Labourers Stuck at Home, Demand Uncertainty: Behind the Scene Struggles for India as Firms Prep Up to Reopen
Labourers Stuck at Home, Demand Uncertainty: Behind the Scene Struggles for India as Firms Prep Up to Reopen
During the lockdown period, the steel industry could only function at 50-70% of its installed capacity due to various constraints of raw materials, logistics and labour.

New Delhi: The first two months of the year brought cheer to cement makers, with demand for this essential construction raw material rising seven per cent in January and February over the same period of the previous year. But then, the covid-19 pandemic forced the government to declare a nationwide lockdown from the last week of March and it is now being projected that due to this single week of closure and disruption, cement sales could have fallen by a third in March.

Not only did construction activities come to a grinding halt last month, manufacturing of cement also stopped completely as plants remained shut due to a nationwide, 21-day lockdown.

Now, as the date of lockdown completion approaches, will the government’s widely reported plans to restart production of cement and other products this week help matters?

The proposal to reopen manufacturing plants across several sectors has apparently been made by the Department for Promotion of Industry and Internal Trade (DPIIT) and the sectors which could see resumption of manufacturing include cement, steel, automobiles, heavy electrical items like transformers and circuit vehicles, paints and telecom equipment in the first phase.

Production of “essential” items such as milk, cereals, atta, biscuits, medicines and procurement of daily need items such as vegetables and fruits was anyway allowed even during the lockdown period.

An official at one of the large steel manufacturers in the country said that even production of steel and power was allowed all the while but his company had to curtail production in some areas and suspend it in some others, since all state exits had been sealed and raw material needed to make end products was stuck.

During the lockdown period, the steel industry could only function at 50-70% of its installed capacity due to various constraints of raw materials, logistics and labour.

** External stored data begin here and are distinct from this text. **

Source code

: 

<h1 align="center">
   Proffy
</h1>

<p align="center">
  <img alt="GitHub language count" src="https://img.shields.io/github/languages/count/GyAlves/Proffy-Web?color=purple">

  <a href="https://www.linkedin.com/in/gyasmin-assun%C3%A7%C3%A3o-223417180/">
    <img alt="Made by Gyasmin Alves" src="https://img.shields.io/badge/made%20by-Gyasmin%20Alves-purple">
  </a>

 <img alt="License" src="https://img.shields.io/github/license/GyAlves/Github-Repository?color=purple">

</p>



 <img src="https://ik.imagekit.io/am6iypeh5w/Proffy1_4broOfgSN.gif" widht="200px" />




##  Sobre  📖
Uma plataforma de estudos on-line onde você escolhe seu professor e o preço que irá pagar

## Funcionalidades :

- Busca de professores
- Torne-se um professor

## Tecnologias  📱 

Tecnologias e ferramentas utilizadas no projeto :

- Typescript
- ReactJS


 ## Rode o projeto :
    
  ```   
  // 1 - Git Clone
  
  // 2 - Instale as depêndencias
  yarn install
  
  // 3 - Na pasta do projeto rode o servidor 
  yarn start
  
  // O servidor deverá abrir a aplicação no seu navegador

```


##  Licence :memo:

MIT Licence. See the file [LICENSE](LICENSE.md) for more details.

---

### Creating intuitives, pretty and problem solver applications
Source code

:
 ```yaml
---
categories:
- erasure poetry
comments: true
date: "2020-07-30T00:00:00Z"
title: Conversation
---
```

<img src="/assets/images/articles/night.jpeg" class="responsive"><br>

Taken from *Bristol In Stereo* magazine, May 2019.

But with the government now indicating a partial lifting of lockdown, this steel manufacturer has already decided to go full throttle from Wednesday.

Nearly one in two labour employed across its factories was on contract earlier and the official said in order to resume peak production, the company has created camps inside its manufacturing facilities to ensure labour availability.

“Some contract labour is not available as people went back to their native places but most is available. We were earlier transporting, say 40 people in a bus inside the plant, but now only 20 per bus will be taken. A fumigation tunnel has been built inside one of the plants through which workers will pass before being allowed to reach their work positions. Social distancing is maintained even in the canteen, where the number of people allowed to eat at one time has been restricted to 20.”

But what about demand? This official said that factories will begin working at peak capacity from April 15 but there is little clarity on how much demand for the company’s products exists.

This company caters to construction and infrastructure segments and with the complete stoppage of economic activity in the last month (before that economic activity was anyway subdued as India was in the grip of a continued slowdown), perhaps peak production would not be immediately needed.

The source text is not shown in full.